● **Source data**

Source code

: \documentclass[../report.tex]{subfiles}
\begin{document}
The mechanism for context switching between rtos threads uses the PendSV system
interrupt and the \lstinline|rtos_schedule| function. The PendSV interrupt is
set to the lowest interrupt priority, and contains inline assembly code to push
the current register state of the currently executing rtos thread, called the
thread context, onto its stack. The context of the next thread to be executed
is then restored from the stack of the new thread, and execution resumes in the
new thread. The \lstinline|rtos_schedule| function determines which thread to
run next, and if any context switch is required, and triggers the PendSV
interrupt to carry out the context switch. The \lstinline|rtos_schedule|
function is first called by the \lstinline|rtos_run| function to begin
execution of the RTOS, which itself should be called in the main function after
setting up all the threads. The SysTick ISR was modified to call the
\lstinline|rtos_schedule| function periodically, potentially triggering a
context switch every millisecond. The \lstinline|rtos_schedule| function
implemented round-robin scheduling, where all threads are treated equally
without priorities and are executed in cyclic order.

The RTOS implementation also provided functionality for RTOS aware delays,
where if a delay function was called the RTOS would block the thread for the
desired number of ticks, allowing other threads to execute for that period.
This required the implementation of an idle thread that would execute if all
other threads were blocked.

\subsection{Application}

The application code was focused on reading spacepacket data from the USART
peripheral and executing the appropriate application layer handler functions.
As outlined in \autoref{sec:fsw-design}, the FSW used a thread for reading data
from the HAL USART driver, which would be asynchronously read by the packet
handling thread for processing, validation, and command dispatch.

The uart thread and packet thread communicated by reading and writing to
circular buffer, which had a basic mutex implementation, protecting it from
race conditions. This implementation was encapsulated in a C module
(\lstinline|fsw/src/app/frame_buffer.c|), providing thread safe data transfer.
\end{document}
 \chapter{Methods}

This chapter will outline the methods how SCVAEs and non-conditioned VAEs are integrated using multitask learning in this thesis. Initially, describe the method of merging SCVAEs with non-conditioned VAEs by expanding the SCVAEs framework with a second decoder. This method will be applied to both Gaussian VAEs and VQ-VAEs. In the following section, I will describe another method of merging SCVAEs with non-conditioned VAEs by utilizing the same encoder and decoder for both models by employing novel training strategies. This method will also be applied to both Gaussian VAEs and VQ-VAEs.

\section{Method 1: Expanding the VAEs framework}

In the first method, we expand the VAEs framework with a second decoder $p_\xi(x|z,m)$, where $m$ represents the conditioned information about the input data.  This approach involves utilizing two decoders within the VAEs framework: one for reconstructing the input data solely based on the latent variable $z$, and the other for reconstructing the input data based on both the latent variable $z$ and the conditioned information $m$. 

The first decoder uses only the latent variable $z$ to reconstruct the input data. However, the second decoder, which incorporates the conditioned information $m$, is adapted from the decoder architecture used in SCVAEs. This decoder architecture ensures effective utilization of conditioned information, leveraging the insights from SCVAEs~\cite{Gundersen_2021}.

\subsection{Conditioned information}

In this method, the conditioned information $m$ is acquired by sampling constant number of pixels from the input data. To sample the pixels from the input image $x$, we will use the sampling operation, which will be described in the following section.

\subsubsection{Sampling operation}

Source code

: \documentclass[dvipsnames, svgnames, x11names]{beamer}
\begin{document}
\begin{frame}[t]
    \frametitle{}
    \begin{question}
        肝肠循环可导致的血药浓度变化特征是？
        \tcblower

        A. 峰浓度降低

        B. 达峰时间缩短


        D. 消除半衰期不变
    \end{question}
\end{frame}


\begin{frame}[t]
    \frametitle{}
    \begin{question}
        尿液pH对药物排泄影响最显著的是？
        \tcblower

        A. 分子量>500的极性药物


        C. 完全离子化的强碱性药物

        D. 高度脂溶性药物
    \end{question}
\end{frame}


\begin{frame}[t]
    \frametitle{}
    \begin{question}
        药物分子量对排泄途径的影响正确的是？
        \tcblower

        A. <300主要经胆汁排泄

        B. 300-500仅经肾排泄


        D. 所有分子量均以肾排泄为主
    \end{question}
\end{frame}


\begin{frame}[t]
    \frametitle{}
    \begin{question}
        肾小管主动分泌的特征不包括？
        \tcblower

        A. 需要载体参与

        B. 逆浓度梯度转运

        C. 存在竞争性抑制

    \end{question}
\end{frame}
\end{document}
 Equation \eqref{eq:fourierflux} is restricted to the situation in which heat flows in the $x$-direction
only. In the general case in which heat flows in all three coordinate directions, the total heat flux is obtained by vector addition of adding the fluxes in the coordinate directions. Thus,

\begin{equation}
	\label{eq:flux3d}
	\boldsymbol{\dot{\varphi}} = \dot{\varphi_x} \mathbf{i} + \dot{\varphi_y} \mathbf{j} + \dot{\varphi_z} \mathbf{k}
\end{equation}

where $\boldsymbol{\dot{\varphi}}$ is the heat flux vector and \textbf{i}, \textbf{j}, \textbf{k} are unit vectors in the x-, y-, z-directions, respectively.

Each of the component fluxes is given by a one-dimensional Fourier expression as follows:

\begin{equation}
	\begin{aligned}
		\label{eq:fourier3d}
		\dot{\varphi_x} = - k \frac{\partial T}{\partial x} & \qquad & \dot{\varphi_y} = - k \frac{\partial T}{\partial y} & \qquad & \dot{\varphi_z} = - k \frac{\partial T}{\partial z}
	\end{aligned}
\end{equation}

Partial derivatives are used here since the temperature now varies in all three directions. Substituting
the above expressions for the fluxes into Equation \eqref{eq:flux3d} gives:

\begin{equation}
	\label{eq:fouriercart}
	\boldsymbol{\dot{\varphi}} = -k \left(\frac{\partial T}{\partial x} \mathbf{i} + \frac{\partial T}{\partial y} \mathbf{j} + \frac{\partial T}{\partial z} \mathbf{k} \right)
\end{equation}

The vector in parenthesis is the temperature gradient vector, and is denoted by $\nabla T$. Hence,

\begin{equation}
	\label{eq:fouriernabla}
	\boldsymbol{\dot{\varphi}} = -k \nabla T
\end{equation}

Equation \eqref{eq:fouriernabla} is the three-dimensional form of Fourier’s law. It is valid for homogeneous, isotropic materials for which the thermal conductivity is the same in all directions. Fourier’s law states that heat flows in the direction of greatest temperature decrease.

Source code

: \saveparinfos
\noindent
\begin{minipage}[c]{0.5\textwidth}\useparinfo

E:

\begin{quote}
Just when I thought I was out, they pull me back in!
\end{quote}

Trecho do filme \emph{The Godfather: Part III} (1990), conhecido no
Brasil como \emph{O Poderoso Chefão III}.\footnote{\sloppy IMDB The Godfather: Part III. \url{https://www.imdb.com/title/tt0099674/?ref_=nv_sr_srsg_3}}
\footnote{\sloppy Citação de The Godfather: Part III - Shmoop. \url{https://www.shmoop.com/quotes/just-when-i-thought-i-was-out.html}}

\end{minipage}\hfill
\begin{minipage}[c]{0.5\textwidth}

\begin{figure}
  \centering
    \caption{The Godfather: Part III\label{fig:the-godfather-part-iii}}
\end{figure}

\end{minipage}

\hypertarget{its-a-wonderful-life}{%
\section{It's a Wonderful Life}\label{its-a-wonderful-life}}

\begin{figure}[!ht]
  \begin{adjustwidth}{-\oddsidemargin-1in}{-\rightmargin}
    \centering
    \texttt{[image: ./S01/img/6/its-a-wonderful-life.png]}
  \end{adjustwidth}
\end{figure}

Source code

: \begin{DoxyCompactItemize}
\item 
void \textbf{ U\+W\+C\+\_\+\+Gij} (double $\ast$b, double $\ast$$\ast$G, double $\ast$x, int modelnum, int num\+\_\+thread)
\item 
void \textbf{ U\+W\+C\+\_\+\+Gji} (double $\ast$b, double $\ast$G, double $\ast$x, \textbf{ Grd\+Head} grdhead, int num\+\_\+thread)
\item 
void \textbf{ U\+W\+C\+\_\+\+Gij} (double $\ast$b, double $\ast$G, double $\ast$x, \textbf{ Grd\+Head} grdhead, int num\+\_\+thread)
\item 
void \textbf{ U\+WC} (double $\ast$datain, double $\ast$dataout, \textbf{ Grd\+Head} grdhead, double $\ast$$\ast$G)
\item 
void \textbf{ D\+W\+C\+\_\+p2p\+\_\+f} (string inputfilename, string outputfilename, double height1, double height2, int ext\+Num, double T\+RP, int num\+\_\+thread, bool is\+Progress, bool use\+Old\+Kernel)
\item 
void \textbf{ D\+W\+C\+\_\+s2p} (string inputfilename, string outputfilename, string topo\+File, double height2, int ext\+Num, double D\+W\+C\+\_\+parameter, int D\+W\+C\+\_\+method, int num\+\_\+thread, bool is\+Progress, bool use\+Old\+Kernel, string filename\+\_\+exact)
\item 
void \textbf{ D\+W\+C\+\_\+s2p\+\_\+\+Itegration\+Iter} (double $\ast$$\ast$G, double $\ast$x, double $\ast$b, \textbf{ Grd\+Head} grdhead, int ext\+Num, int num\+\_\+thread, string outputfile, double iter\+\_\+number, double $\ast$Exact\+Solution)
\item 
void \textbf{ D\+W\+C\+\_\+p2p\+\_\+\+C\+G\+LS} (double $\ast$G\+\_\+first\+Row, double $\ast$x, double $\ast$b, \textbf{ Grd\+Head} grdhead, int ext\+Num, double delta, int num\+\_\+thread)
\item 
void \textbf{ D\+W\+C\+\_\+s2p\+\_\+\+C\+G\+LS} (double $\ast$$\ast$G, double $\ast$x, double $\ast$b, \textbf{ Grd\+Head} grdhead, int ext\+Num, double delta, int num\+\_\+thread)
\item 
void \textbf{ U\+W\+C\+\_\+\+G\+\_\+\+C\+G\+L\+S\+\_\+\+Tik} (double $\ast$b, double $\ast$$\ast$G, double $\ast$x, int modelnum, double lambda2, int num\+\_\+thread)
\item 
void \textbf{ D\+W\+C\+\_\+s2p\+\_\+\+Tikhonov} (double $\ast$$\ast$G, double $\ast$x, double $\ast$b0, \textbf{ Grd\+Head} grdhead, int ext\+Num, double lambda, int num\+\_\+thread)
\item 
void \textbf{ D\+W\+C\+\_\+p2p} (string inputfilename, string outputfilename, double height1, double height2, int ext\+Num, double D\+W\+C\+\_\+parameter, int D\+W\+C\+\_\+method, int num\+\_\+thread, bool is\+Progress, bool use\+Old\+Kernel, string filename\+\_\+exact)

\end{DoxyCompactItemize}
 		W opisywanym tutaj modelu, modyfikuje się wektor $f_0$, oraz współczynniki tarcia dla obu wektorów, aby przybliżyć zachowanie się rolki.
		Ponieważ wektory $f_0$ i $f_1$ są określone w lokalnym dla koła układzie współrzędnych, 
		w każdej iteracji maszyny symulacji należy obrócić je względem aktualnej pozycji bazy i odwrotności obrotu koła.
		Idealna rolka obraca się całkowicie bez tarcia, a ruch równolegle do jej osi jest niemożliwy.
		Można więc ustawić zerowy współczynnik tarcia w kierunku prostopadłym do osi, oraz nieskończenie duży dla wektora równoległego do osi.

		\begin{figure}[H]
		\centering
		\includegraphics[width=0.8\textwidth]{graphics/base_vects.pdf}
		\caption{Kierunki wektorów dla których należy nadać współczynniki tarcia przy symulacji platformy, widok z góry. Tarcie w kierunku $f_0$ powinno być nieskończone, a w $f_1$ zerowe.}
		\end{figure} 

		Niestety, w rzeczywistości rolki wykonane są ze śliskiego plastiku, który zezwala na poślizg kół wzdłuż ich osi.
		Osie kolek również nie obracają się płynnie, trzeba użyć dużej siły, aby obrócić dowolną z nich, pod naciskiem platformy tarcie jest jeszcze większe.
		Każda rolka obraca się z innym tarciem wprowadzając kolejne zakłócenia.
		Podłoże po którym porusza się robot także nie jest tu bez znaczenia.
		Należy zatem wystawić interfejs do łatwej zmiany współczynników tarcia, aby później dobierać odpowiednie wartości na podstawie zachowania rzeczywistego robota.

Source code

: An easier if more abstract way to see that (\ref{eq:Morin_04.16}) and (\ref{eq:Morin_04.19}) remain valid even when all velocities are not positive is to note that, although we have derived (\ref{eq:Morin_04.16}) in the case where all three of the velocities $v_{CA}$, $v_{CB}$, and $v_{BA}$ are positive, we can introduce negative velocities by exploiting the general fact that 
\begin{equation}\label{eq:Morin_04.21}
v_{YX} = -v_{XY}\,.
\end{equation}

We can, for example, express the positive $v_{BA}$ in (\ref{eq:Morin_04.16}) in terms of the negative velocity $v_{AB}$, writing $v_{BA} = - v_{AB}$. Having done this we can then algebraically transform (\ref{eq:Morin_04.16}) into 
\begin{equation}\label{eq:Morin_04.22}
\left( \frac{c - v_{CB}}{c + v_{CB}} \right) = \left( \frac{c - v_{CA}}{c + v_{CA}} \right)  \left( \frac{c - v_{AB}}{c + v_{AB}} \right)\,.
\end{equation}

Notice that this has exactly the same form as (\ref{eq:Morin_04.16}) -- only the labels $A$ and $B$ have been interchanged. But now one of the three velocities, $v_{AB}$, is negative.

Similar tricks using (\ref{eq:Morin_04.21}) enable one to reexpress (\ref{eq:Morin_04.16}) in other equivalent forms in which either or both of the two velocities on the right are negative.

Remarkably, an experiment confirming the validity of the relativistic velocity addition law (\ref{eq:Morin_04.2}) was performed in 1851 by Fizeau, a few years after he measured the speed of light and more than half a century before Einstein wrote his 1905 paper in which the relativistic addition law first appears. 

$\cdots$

● **Action item**
Please count the lines above that contain the string "eqref" and reply with the number alone.

● **Solution**
3